Submitted to: American Society of Plant Biologists
Publication Type: Abstract Only
Publication Acceptance Date: 2/25/2005
Publication Date: 3/11/2005
Citation: Chappell, A.S., Bilyeu, K.D. 2005. A high-throughput molecular screen for low phytate soybeans [abstract]. American Society of Plant Biologists Annual Meeting.
Technical Abstract: Phytic acid is a phosphorous storage compound widely utilized in plant seeds, including crop plant seeds such as soybeans. Phytic acid is often found as a mixed salt called phytate that comprises phytic acid bound to positively charged cations such as zinc, iron and magnesium.
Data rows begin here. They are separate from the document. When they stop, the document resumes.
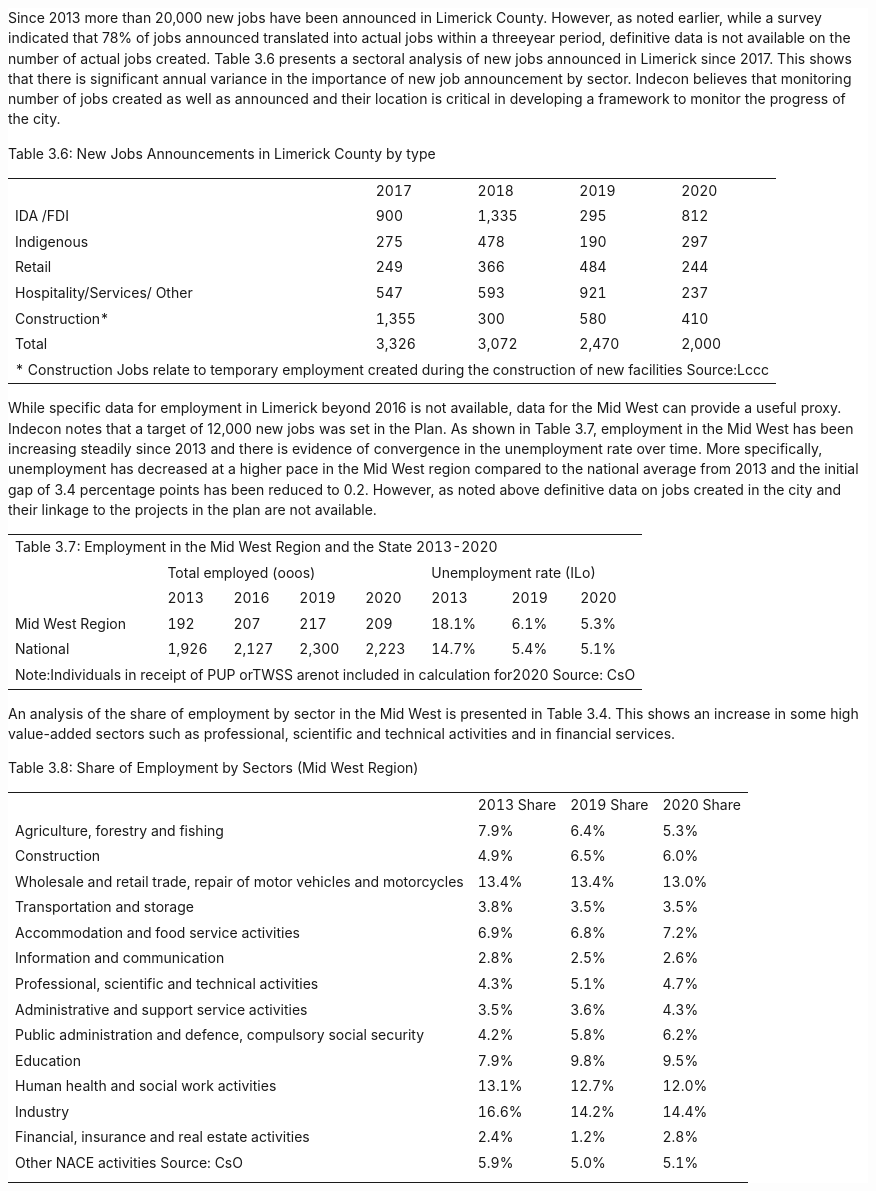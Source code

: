 Since 2013 more than 20,000 new jobs have been announced in Limerick County. However, as noted earlier, while a survey indicated that $78\%$ of jobs announced translated into actual jobs within a threeyear period, definitive data is not available on the number of actual jobs created. Table 3.6 presents a sectoral analysis of new jobs announced in Limerick since 2017. This shows that there is significant annual variance in the importance of new job announcement by sector.  Indecon believes that monitoring number of jobs created as well as announced and their location is critical in developing a framework to monitor the progress of the city.  

Table 3.6: New Jobs Announcements in Limerick County by type   


<html><body><table><tr><td></td><td>2017</td><td>2018</td><td>2019</td><td>2020</td></tr><tr><td>IDA /FDI</td><td>900</td><td>1,335</td><td>295</td><td>812</td></tr><tr><td>Indigenous</td><td>275</td><td>478</td><td>190</td><td>297</td></tr><tr><td>Retail</td><td>249</td><td>366</td><td>484</td><td>244</td></tr><tr><td>Hospitality/Services/ Other</td><td>547</td><td>593</td><td>921</td><td>237</td></tr><tr><td>Construction*</td><td>1,355</td><td>300</td><td>580</td><td>410</td></tr><tr><td>Total</td><td>3,326</td><td>3,072</td><td>2,470</td><td>2,000</td></tr><tr><td colspan="5">* Construction Jobs relate to temporary employment created during the construction of new facilities Source:Lccc</td></tr></table></body></html>  

While specific data for employment in Limerick beyond 2016 is not available, data for the Mid West can provide a useful proxy. Indecon notes that a target of 12,000 new jobs was set in the Plan. As shown in Table 3.7, employment in the Mid West has been increasing steadily since 2013 and there is evidence of convergence in the unemployment rate over time. More specifically, unemployment has decreased at a higher pace in the Mid West region compared to the national average from 2013 and the initial gap of 3.4 percentage points has been reduced to 0.2. However, as noted above definitive data on jobs created in the city and their linkage to the projects in the plan are not available.  

<html><body><table><tr><td colspan="8">Table 3.7: Employment in the Mid West Region and the State 2013-2020</td></tr><tr><td rowspan="2"></td><td colspan="4">Total employed (ooos)</td><td colspan="3">Unemployment rate (ILo)</td></tr><tr><td>2013</td><td>2016</td><td>2019</td><td>2020</td><td>2013</td><td>2019</td><td>2020</td></tr><tr><td>Mid West Region</td><td>192</td><td>207</td><td>217</td><td>209</td><td>18.1%</td><td>6.1%</td><td>5.3%</td></tr><tr><td>National</td><td>1,926</td><td>2,127</td><td>2,300</td><td>2,223</td><td>14.7%</td><td>5.4%</td><td>5.1%</td></tr><tr><td colspan="8">Note:Individuals in receipt of PUP orTWSS arenot included in calculation for2020 Source: CsO</td></tr></table></body></html>  

An analysis of the share of employment by sector in the Mid West is presented in Table 3.4. This shows an increase in some high value-added sectors such as professional, scientific and technical activities and in financial services.  

Table 3.8: Share of Employment by Sectors (Mid West Region)   


<html><body><table><tr><td></td><td>2013 Share</td><td>2019 Share</td><td>2020 Share</td></tr><tr><td>Agriculture, forestry and fishing</td><td>7.9%</td><td>6.4%</td><td>5.3%</td></tr><tr><td>Construction</td><td>4.9%</td><td>6.5%</td><td>6.0%</td></tr><tr><td>Wholesale and retail trade, repair of motor vehicles and motorcycles</td><td>13.4%</td><td>13.4%</td><td>13.0%</td></tr><tr><td>Transportation and storage</td><td>3.8%</td><td>3.5%</td><td>3.5%</td></tr><tr><td>Accommodation and food service activities</td><td>6.9%</td><td>6.8%</td><td>7.2%</td></tr><tr><td>Information and communication</td><td>2.8%</td><td>2.5%</td><td>2.6% </td></tr><tr><td>Professional, scientific and technical activities</td><td>4.3%</td><td>5.1%</td><td>4.7%</td></tr><tr><td>Administrative and support service activities</td><td>3.5%</td><td>3.6%</td><td>4.3%</td></tr><tr><td>Public administration and defence, compulsory social security</td><td>4.2%</td><td>5.8%</td><td>6.2% </td></tr><tr><td>Education</td><td>7.9%</td><td>9.8%</td><td>9.5% </td></tr><tr><td>Human health and social work activities</td><td>13.1%</td><td>12.7%</td><td>12.0%</td></tr><tr><td>Industry</td><td>16.6%</td><td>14.2%</td><td>14.4%</td></tr><tr><td>Financial, insurance and real estate activities</td><td>2.4%</td><td>1.2%</td><td>2.8% </td></tr><tr><td>Other NACE activities Source: CsO</td><td>5.9%</td><td>5.0%</td><td>5.1%</td></tr><tr><td colspan="4"></td></tr></table></body></html>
Phytate accounts for approximately 75% of the total seed phosphorous in soybean and 1% of the total seed dry weight. Monogastric livestock lack sufficient enzyme activity to metabolize the phytate present in soybean feed, leading to inadequate phosphorous uptake. Furthermore, the strong chelating property of phytic acid prevents the absorption of important minerals, leading to their decreased bioavailability. These antinutritional factors of phytic acid can be further extended to human health as phytic acid is considered to be the most important antinutritional factor contributing to the iron deficiency suffered by over 2 billion people worldwide. These antinutritional properties make the development and characterization of low phytate soybean lines a high priority in agricultural research. To this end, we are using a reverse genetics approach to identify mutations in known phytic acid biosynthesis genes. Although the exact biochemical pathway for phytic acid biosynthesis in soybean is not known, several key enzymes have been identified in various plant species. One such enzyme, inositol trisphosphate kinase (Itpk), has been identified in several plants including Arabidopsis and maize. We have identified three soybean ITPK genes based on homology to the Arabidopsis and maize genes. Using quantitative real-time RT-PCR, we found that one of the three ITPK genes (ITPK3) is highly expressed in developing seeds. This gene is now the subject of TILLING (Targeting Induced Local Lesions IN Genomes), a high-throughput molecular assay used to detect mutations in target genes from a large set of mutated individuals.